- **DATA SHOWN**
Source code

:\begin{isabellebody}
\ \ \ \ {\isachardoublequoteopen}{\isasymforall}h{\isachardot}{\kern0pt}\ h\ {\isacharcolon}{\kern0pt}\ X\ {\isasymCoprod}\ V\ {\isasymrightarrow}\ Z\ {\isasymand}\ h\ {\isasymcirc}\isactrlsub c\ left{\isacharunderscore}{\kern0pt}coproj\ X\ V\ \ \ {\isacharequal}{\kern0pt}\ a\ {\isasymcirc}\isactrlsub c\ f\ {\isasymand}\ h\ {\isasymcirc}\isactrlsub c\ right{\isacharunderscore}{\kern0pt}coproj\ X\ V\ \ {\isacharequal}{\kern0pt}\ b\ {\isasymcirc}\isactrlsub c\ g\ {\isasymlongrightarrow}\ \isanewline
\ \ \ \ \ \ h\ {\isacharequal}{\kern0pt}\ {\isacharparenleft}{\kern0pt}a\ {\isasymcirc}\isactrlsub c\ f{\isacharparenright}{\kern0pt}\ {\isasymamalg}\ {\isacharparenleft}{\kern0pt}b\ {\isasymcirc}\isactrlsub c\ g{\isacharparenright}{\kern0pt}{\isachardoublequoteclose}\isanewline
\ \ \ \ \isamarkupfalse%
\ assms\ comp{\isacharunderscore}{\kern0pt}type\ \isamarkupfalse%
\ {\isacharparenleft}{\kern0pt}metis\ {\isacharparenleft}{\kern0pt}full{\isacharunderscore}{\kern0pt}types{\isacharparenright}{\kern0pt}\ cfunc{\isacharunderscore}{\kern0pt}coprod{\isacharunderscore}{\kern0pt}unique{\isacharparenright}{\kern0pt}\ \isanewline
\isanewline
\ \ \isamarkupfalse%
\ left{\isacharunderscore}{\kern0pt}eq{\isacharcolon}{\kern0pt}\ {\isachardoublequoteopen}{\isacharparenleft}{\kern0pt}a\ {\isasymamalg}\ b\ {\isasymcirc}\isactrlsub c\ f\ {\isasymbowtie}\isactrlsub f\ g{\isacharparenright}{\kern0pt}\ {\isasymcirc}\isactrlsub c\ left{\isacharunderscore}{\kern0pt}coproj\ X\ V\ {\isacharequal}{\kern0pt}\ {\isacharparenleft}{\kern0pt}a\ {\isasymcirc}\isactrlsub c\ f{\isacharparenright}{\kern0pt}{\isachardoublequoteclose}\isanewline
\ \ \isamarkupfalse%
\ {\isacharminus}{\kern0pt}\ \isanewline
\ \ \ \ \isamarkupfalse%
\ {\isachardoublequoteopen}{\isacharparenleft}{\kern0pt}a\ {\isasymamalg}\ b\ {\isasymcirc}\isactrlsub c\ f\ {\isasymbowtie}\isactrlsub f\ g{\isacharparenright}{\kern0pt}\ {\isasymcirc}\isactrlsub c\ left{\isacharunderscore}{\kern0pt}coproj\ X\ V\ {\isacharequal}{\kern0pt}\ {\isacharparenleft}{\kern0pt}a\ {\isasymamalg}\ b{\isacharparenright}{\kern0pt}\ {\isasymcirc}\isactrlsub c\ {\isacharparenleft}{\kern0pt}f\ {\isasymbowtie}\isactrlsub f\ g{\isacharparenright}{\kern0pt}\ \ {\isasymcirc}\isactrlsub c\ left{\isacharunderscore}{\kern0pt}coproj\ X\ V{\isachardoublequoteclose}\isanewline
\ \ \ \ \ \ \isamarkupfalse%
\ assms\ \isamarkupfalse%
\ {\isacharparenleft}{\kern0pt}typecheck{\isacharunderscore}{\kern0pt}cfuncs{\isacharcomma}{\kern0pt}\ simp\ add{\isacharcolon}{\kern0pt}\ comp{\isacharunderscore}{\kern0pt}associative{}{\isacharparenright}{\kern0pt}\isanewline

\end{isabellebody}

- **TO DO**
Across the entries, how many lines contain "comp"? Reply with the number only.

- **SOLVED EXERCISE**
2